Arterial waveforms were assessed during an 8‐second period in the supine position after 15 minutes of rest at the carotid and femoral arteries by applanation tonometry, using a high‐fidelity SPC‐301 micromanometer (Millar Instruments), interfaced with a laptop computer running the SphygmoCor software v8.0 or v8.2 (AtCor Medical). In each study center, the same experienced operator obtained the arterial waveforms and recorded carotid–femoral PWV, as described previously.19

Definitions

Diabetes mellitus was defined as present when reported or treated or when fasting blood glucose level was ≥7 mmol/L. Hypertension was considered present when treated or when mean office BP was ≥140/90 mm Hg, according to European guidelines.22 PP was defined as systolic BP (SBP) minus diastolic BP (DBP). The Chronic Kidney Disease Epidemiology Collaboration (CKD‐EPI) formula was used to estimate glomerular filtration rate (eGFR), and an eGFR <60 mL/min per 1.73 m2 defined chronic kidney disease. Kidney ultrasound was considered abnormal in any case of unilateral kidney, cysts, atrophy, stone, hydronephrosis, partial nephrectomy, suspected renal artery stenosis, horseshoe kidney, or any other kidney malformation.

Statistical Analysis

Continuous variables are expressed as mean±SD and categorical variables as number and relative frequencies. Normality of distribution was assessed graphically. Outliers were defined as participants with RRI or dp‐ucMGP values >99th or <1st percentile. RRI was divided in tertiles to assess associations with baseline characteristics. Variables were compared using χ2 tests and ANOVA or Kruskal–Wallis tests (depending on normality and homoscedasticity) for categorical and continuous variables, respectively, and Cuzick trend tests.

In univariable linear regression analysis, we explored the relationship of RRI with the following variables: dp‐ucMGP, age, height, BMI, HR, eGFR, LDL (low‐density lipoprotein), HDL (high‐density lipoprotein), glucose, SBP, DBP, sex, smoking status, diabetes mellitus, antihypertensive treatment, dyslipidemia treatment, and cardiovascular disease (CVD).

To characterize the relationship between RRI and dp‐ucMGP, multiple linear regressions were conducted using a backward stepwise approach, and in the final model, only variables with P<0.05 were kept.
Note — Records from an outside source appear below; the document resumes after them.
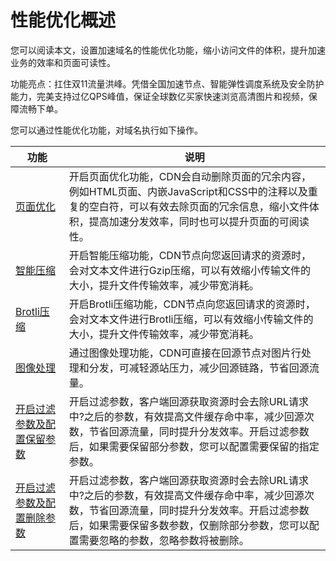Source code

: # 性能优化概述

您可以阅读本文，设置加速域名的性能优化功能，缩小访问文件的体积，提升加速业务的效率和页面可读性。

功能亮点：扛住双11流量洪峰。凭借全国加速节点、智能弹性调度系统及安全防护能力，完美支持过亿QPS峰值，保证全球数亿买家快速浏览高清图片和视频，保障流畅下单。

您可以通过性能优化功能，对域名执行如下操作。

|功能|说明|
|--|--|
|[页面优化](/cn.zh-CN/域名管理/性能优化/页面优化.md)|开启页面优化功能，CDN会自动删除页面的冗余内容，例如HTML页面、内嵌JavaScript和CSS中的注释以及重复的空白符，可以有效去除页面的冗余信息，缩小文件体积，提高加速分发效率，同时也可以提升页面的可阅读性。|
|[智能压缩](/cn.zh-CN/域名管理/性能优化/智能压缩.md)|开启智能压缩功能，CDN节点向您返回请求的资源时，会对文本文件进行Gzip压缩，可以有效缩小传输文件的大小，提升文件传输效率，减少带宽消耗。|
|[Brotli压缩](/cn.zh-CN/域名管理/性能优化/Brotli压缩.md)|开启Brotli压缩功能，CDN节点向您返回请求的资源时，会对文本文件进行Brotli压缩，可以有效缩小传输文件的大小，提升文件传输效率，减少带宽消耗。|
|[图像处理](/cn.zh-CN/域名管理/性能优化/图像处理/图像处理概述.md)|通过图像处理功能，CDN可直接在回源节点对图片行处理和分发，可减轻源站压力，减少回源链路，节省回源流量。|
|[开启过滤参数及配置保留参数](/cn.zh-CN/域名管理/性能优化/开启过滤参数及配置保留参数.md)|开启过滤参数，客户端回源获取资源时会去除URL请求中?之后的参数，有效提高文件缓存命中率，减少回源次数，节省回源流量，同时提升分发效率。开启过滤参数后，如果需要保留部分参数，您可以配置需要保留的指定参数。|
|[开启过滤参数及配置删除参数](/cn.zh-CN/域名管理/性能优化/开启过滤参数及配置删除参数.md)|开启过滤参数，客户端回源获取资源时会去除URL请求中?之后的参数，有效提高文件缓存命中率，减少回源次数，节省回源流量，同时提升分发效率。开启过滤参数后，如果需要保留多数参数，仅删除部分参数，您可以配置需要忽略的参数，忽略参数将被删除。|


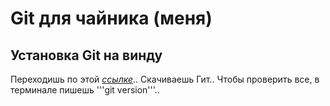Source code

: # Git для чайника (меня)
## Установка Git на винду
Переходишь по этой *[ссылке](https://git-scm.com/download/win)*..
Скачиваешь Гит..
Чтобы проверить все, в терминале пишешь '''git version'''..
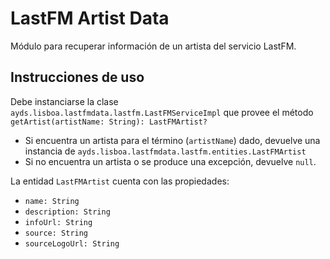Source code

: # LastFM Artist Data

Módulo para recuperar información de un artista del servicio LastFM.

## Instrucciones de uso

Debe instanciarse la clase `ayds.lisboa.lastfmdata.lastfm.LastFMServiceImpl` que provee el método `getArtist(artistName: String): LastFMArtist?`
- Si encuentra un artista para el término (`artistName`) dado, devuelve una instancia de `ayds.lisboa.lastfmdata.lastfm.entities.LastFMArtist`
- Si no encuentra un artista o se produce una excepción, devuelve `null`.

La entidad `LastFMArtist` cuenta con las propiedades:
- `name: String`
- `description: String`
- `infoUrl: String`
- `source: String`
- `sourceLogoUrl: String`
In a first step, variables associated with RRI were identified, omitting dp‐ucMGP. Similarly, variables associated with dp‐ucMGP were identified, omitting RRI. Then we set a model including as covariates all variables yielded from the previous 2 steps, with dp‐ucMGP as the factor of interest and RRI as the outcome. Because age has been demonstrated to have a quadratic relationship with RRI, age and the square of age were included in multivariable models.2 All models were treated as mixed models with the participant's family as the clustering variable and intercept as a random effect. All models were also adjusted for study center as a fixed effect. Results are presented as β coefficients (corresponding to a 1‐U increment for continuous variables or difference between 2 categories in categorical variables) and associated 95% CIs and P values. An alternative analysis used mixed multivariable logistic regression with dp‐ucMGP >70% as the dependent variable. The other characteristics of this model were identical to our main linear model.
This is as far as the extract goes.